Look Around: 09.02.1962: A Line to the Future

Where's the video clip?

It looks as if this video clip is not available online yet.  

Use the enquiry button on the right and we’ll get back to you to discuss the quickest way for you to view it.

Summary

Richard Thompson looks at the new developments in the telephone service including the introduction of Subscriber Trunk Dialling (STD).

Year:

1962

Duration:

0:20:00

Film type:

Black & White / Sound

Genre:

Documentary

Company:

ATV

Master format:

16mm

Description

We open with views of telephone wires which cuts to switchboard operators at work. This is followed by an interview with a woman who talks about her service with the early National Telephone Service. She reminisces about the early days of the telephone switchboard in Birmingham and remembers hearing news of the Titanic sinking. The privately run service was nationalised in 1912. During the interview there are a series of stills and illustrations.

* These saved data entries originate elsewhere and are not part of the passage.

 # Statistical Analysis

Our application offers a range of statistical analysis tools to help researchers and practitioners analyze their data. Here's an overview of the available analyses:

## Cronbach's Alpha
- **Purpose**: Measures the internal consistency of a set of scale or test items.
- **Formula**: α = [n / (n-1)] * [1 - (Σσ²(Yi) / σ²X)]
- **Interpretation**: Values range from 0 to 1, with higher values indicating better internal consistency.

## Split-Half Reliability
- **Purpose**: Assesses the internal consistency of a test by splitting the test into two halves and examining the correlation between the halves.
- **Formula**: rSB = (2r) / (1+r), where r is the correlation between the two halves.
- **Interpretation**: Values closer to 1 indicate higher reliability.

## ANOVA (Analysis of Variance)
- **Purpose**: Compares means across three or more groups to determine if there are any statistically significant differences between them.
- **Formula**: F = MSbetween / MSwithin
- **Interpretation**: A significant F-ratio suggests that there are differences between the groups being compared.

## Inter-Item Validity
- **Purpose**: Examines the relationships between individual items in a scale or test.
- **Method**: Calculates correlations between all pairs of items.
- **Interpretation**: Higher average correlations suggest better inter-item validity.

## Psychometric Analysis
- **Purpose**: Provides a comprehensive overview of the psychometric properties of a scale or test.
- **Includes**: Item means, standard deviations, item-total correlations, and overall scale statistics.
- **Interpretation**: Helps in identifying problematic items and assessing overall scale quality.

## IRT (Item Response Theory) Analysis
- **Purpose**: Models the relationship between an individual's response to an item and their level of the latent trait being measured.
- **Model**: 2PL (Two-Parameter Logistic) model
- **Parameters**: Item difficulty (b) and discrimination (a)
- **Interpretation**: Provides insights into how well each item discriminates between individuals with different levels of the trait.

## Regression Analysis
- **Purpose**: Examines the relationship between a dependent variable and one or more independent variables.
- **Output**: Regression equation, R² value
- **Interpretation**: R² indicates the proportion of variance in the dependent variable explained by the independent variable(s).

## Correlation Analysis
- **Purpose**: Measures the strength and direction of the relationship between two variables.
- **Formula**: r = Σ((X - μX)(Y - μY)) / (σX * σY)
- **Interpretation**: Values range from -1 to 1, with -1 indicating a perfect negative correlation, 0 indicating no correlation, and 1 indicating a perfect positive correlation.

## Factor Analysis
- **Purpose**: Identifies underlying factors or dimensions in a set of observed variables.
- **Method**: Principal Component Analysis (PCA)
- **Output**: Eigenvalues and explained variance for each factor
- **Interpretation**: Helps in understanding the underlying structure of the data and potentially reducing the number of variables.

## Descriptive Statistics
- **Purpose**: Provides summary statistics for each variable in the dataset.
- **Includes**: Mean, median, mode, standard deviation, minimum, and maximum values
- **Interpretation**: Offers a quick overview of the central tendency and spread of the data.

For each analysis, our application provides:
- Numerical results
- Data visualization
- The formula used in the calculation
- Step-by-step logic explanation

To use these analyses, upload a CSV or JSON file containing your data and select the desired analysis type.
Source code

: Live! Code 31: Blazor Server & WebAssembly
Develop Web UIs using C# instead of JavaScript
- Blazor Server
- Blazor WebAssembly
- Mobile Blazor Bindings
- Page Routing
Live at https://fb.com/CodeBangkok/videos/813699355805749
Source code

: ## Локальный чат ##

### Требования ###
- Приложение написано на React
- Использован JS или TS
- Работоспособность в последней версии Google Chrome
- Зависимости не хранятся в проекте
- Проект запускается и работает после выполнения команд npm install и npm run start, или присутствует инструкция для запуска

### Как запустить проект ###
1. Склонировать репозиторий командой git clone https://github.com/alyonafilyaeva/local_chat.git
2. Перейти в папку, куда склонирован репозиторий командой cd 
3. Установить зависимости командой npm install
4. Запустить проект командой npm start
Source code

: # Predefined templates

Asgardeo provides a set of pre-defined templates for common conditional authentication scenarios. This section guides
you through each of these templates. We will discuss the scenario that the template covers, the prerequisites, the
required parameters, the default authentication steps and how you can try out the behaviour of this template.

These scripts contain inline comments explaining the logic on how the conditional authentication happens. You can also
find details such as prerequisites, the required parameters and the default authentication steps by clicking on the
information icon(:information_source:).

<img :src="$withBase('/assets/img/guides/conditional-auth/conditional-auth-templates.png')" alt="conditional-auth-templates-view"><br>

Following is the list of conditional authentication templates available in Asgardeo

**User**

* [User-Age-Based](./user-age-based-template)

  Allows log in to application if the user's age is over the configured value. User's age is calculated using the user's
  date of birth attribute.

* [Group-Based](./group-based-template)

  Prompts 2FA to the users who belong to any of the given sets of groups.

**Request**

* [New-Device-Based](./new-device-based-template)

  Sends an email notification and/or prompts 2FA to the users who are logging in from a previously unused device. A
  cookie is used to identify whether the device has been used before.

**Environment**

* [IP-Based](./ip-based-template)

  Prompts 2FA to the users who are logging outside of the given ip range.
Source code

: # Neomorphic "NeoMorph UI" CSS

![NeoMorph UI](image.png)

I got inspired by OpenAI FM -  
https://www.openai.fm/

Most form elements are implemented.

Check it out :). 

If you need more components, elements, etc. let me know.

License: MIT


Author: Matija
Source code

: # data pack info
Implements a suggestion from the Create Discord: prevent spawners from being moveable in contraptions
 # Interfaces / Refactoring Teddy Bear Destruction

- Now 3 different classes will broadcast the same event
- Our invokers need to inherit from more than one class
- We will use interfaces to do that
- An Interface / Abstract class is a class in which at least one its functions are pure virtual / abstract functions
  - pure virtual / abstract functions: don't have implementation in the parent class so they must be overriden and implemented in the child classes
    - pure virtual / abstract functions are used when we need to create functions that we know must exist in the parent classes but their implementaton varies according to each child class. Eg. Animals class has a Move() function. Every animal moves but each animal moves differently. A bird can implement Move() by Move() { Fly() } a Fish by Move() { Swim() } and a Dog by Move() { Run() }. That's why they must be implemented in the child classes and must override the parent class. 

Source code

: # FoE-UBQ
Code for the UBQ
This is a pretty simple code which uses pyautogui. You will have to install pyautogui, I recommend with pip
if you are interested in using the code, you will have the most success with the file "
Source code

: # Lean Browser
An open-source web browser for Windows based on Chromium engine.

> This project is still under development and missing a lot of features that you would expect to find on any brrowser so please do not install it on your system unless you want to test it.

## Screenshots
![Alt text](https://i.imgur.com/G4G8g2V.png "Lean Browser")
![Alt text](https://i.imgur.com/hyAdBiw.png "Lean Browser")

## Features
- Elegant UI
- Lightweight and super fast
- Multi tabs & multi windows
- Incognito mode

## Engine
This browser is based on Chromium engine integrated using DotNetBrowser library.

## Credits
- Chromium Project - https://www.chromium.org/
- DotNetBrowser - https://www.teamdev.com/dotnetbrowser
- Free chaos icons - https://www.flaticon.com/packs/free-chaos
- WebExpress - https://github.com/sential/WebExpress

Next at Great Chatwell in Staffordshire Richard Thompson visits one of the smallest telephone exchanges in the country. It is run from the home of Mr and Mrs Plant. Thompson talks to them and we see them at work at the switchboard desk which they run 24 hours a day for 76 local subscribers.

In contrast Thompson next visits the modern telephone exchange at Stafford where he talks to the supervisor Miss Williams and several of the female telephone operators. They talk about the newly introduced push button desks and how they compare with the old switchboards.

We then see the Mayor of Stratford upon Avon, Councillor S. C. Rosser making a call to the Mayor of Bristol, Alderman Charles Smith, to launch the town's Subscriber Trunk Dialling (STD) network (this event took place in the Baptist Church Hall on Payton Street on 15 December 1961). Thompson talks about the service and its pricing structure before making the first public call on the same network to Bill Lyon-Shaw who is programme controller at Tyne Tees Television in Newcastle. We intercut between both speakes on the call and there is also an establishing shot of the Tyne Tees studio. The film ends with a piece to camera from a Post Office spokesman about the future of the telephone service which he predicts will include complete STD coverage by 1970.